── Source data

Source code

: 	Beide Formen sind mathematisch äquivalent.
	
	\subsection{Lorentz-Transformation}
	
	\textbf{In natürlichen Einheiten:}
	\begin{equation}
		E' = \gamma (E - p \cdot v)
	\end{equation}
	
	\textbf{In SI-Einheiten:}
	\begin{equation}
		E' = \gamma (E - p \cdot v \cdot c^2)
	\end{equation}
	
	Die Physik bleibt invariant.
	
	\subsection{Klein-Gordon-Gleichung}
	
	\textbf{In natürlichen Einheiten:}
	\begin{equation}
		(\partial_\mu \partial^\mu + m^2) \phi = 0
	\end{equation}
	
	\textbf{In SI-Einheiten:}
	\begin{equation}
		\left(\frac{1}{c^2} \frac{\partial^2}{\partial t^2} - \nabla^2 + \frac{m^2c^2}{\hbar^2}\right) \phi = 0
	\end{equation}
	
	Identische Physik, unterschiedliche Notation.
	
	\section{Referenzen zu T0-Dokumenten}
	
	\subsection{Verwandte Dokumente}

────

Prompt: Set down, exactly and without anything extra, every line from the one that contains "Die Physik bleibt invariant." through the final line of the material.

Response box:
	Die Physik bleibt invariant.
	
	\subsection{Klein-Gordon-Gleichung}
	
	\textbf{In natürlichen Einheiten:}
	\begin{equation}
		(\partial_\mu \partial^\mu + m^2) \phi = 0
	\end{equation}
	
	\textbf{In SI-Einheiten:}
	\begin{equation}
		\left(\frac{1}{c^2} \frac{\partial^2}{\partial t^2} - \nabla^2 + \frac{m^2c^2}{\hbar^2}\right) \phi = 0
	\end{equation}
	
	Identische Physik, unterschiedliche Notation.
	
	\section{Referenzen zu T0-Dokumenten}
	
	\subsection{Verwandte Dokumente}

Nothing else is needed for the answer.